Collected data
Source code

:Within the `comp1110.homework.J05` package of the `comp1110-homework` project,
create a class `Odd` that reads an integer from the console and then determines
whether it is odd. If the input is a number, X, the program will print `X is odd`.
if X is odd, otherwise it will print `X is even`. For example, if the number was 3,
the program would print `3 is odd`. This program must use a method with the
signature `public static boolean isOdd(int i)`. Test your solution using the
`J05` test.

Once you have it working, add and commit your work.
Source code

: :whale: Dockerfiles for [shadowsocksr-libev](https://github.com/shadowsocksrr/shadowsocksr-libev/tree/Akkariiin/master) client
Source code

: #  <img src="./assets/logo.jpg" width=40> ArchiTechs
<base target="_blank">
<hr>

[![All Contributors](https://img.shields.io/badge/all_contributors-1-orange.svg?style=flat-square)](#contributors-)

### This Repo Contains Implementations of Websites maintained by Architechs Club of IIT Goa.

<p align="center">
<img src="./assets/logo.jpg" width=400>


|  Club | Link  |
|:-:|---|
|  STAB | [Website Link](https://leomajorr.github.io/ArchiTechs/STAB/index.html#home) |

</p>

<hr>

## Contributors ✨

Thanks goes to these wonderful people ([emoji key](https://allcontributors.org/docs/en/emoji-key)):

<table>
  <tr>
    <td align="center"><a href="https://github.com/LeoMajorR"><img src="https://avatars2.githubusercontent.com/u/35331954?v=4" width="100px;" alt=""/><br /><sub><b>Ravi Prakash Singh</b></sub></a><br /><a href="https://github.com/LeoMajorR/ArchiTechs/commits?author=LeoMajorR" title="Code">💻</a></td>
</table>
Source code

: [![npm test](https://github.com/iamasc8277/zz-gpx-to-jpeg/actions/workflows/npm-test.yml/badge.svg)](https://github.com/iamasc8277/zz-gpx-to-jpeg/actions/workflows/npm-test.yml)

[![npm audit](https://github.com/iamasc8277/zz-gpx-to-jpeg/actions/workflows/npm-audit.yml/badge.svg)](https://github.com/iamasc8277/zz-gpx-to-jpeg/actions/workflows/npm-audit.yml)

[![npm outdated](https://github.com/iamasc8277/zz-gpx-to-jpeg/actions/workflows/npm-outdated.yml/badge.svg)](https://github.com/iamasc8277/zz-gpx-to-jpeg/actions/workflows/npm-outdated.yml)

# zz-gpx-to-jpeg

* * *

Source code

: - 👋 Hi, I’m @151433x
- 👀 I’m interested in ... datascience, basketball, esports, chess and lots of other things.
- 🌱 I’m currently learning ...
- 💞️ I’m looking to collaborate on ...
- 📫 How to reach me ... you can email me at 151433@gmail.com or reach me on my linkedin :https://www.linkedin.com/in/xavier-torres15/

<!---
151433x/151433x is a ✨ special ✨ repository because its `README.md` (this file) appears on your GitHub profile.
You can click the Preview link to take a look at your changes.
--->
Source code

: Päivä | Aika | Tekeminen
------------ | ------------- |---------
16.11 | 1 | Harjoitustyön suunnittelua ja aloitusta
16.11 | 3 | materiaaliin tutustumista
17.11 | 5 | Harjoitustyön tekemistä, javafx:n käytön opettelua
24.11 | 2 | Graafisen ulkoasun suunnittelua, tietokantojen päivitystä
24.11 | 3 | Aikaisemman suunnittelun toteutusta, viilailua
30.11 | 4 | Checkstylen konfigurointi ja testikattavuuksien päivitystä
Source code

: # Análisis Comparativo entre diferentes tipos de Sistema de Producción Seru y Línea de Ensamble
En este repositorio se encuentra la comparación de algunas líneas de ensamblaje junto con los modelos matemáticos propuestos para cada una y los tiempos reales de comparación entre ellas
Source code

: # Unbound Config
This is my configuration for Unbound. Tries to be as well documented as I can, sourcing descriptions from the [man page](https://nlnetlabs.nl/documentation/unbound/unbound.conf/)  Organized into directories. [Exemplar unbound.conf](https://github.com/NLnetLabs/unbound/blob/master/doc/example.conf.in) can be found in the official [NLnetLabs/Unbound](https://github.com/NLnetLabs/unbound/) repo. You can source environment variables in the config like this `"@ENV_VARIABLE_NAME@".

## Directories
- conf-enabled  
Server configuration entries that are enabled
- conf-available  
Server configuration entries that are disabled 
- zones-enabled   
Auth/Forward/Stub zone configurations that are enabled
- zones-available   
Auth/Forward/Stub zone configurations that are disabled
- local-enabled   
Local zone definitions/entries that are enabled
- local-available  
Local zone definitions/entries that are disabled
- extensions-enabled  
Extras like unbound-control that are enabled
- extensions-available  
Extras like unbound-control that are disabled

...

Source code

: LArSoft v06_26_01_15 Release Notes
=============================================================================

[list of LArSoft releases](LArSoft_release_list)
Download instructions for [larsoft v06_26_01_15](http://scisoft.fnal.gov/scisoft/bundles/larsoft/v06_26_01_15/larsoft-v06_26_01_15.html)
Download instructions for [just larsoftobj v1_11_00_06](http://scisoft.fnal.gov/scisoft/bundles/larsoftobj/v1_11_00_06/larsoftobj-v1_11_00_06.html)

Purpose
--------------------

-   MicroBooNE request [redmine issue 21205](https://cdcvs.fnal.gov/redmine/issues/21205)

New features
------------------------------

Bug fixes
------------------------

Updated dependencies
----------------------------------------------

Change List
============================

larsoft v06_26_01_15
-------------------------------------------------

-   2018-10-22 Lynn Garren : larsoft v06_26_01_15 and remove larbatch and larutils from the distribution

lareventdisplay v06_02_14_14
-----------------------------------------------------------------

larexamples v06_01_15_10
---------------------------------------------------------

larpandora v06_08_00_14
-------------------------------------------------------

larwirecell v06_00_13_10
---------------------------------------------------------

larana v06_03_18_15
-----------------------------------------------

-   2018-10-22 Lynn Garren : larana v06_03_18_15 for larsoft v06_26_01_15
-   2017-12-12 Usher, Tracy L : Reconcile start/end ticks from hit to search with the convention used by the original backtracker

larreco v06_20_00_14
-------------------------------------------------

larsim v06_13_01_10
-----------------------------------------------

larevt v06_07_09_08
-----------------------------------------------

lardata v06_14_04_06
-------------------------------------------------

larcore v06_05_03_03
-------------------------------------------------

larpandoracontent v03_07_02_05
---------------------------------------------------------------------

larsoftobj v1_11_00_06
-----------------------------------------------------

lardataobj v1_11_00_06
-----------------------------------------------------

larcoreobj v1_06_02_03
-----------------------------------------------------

_Aim of the exercise:_
The lines holding the word "entre" are the answer. Pull them out of the records and copy them.

_Completed task:_
: # Análisis Comparativo entre diferentes tipos de Sistema de Producción Seru y Línea de Ensamble
En este repositorio se encuentra la comparación de algunas líneas de ensamblaje junto con los modelos matemáticos propuestos para cada una y los tiempos reales de comparación entre ellas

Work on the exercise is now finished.